After the encounter with the guy and the explanation of the sister I was left alone to my thoughts and began to ponder why people tend to appreciate the dead when they had not even cared to visit them during their illness. When we had no attachment whatsoever for a while, when we had an irreconcilable argument and said many bad things, why the appreciation and kindness and caring after that particular person stops breathing. Many of us tend to remember all the good things about a person after death even if we had no or strained relations with him/her.
This just did not happen in my friend’s case, it is a common experience everywhere. Take the example of Micheal Jackson. He had been accused of child molestation and abuse and this had done a serious damage to his reputation and career but now it seems that everyone is saying that now that he is not here to either be accused or charged, let’s remember the good old days.
Some would say that appreciating the dead is related to wanting what you can’t have and since the deceased are inaccessible we tend to remember them with virtues even if they don’t posses those virtues. Others also say that it is because we take them for granted and once we lose them, we try to appreciate them and be left only with only the good memories.
Despite the fact that we have enough reasons and explanations as to why we appreciate the deceased, why not appreciate them when they are still alive, express our love and admiration when the other party still can hear, see and feel it and reciprocate. And the worst part is we never seem to learn from our past mistakes. I am sure that those of us who do appreciate the deceased have seen enough deaths in our life but still we repeat the same routine over and over.
Even those who criticize such behaviors seem to do the same things and it left me to question whether I do that myself.
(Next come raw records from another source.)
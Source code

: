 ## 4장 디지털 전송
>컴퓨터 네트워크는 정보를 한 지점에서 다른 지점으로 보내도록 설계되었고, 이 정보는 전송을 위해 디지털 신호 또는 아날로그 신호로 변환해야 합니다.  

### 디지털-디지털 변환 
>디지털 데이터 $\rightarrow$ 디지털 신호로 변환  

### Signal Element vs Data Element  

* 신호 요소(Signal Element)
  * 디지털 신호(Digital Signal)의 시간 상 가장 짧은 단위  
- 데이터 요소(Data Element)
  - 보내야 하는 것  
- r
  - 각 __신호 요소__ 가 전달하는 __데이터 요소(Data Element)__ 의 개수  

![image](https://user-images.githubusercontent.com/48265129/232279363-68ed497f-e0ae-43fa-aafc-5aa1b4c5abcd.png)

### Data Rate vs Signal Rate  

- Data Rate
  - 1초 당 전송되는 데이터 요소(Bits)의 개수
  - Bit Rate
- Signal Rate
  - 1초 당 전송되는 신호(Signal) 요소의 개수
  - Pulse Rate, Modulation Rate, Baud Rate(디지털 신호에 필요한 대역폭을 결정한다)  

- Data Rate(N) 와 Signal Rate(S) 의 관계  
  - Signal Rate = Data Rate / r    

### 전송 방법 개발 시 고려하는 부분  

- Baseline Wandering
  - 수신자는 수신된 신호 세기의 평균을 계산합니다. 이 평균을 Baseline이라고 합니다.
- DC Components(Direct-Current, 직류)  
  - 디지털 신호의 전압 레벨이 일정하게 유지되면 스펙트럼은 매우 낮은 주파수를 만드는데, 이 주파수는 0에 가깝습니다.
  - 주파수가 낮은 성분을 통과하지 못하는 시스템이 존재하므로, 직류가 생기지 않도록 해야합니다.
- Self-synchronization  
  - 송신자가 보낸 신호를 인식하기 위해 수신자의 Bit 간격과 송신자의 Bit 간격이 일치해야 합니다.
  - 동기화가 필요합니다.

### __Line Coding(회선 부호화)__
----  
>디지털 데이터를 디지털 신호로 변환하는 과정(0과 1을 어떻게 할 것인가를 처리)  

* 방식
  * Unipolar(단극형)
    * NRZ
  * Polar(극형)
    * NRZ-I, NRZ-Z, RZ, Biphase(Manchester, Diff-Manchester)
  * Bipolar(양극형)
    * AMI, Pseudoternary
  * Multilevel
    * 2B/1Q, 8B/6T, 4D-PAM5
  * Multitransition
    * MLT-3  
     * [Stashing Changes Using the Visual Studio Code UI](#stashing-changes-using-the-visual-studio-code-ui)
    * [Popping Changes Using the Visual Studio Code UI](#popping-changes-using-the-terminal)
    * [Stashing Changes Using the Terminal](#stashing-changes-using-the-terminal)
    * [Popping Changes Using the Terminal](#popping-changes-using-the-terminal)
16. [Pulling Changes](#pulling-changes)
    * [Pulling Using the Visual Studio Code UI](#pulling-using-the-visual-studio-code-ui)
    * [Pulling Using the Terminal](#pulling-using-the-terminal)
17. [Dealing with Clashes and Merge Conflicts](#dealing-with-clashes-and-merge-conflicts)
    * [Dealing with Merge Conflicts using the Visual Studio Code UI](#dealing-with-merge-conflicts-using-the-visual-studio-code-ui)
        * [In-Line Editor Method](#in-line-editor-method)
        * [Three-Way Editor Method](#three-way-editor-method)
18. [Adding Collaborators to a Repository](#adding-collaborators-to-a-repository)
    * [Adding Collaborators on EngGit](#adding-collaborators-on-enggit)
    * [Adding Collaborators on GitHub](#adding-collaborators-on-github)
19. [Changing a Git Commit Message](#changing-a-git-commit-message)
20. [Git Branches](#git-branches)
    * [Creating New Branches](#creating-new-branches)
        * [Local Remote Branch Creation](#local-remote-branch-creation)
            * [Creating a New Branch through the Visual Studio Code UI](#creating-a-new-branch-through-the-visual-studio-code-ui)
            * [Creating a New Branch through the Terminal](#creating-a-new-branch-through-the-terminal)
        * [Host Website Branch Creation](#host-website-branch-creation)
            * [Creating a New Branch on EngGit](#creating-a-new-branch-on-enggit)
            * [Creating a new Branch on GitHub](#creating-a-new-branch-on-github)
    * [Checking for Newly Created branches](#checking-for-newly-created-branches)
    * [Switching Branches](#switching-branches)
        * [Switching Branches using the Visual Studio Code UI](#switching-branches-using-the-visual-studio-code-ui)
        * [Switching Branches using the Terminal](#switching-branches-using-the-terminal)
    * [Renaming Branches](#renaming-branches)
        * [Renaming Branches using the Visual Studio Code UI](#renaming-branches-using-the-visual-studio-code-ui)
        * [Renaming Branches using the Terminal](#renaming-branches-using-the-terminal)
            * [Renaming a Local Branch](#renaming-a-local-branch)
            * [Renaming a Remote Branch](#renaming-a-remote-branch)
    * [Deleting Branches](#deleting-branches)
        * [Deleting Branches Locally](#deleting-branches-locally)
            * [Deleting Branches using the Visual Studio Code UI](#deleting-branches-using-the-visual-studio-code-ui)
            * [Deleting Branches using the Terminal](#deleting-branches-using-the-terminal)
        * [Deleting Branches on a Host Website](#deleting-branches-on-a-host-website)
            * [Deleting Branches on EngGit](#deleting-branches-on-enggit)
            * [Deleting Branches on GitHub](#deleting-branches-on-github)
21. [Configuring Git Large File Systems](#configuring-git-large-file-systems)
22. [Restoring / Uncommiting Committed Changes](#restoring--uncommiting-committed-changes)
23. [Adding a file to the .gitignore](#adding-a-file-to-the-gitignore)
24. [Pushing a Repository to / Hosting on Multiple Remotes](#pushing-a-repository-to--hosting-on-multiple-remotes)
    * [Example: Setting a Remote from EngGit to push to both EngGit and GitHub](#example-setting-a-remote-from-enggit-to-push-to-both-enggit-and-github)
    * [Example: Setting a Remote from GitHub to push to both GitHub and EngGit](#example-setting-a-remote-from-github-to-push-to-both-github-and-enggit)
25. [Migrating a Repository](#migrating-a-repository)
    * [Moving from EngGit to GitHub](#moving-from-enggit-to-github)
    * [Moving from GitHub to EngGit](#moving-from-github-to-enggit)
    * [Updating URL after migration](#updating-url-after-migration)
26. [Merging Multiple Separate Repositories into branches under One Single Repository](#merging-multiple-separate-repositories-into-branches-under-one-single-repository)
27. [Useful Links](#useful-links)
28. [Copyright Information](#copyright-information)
Don’t get me wrong, I don’t mean to say that we don’t have to pay our respect to the deceased and the family of the deceased for old time’s sake even if there is some gap. What I mean is do we have to mourn and weep more when we were not even bothered to be there for the person during his/her trouble. When there is no attachment to the person, are we really weeping because we lost that person, if so we have lost the person long before and how could you be so sad about someone who wasn’t there in your life. We even tend to mention the kind deeds of the person when in reality, we have been libeling the person like some kind of monster and the minute we hear that he is no more we shift gears and say all good things. We know that he/she can’t hear it and nothing is going to change but still we praise the dead.
I would say, let us do what is expected from us, and then even if we lose a friend let us not pretend that he or she means more to us because deep down we know that it is not true. Do we really have to be dead to appreciate or be appreciated? I say we have to do it while we have the chance and start doing it now.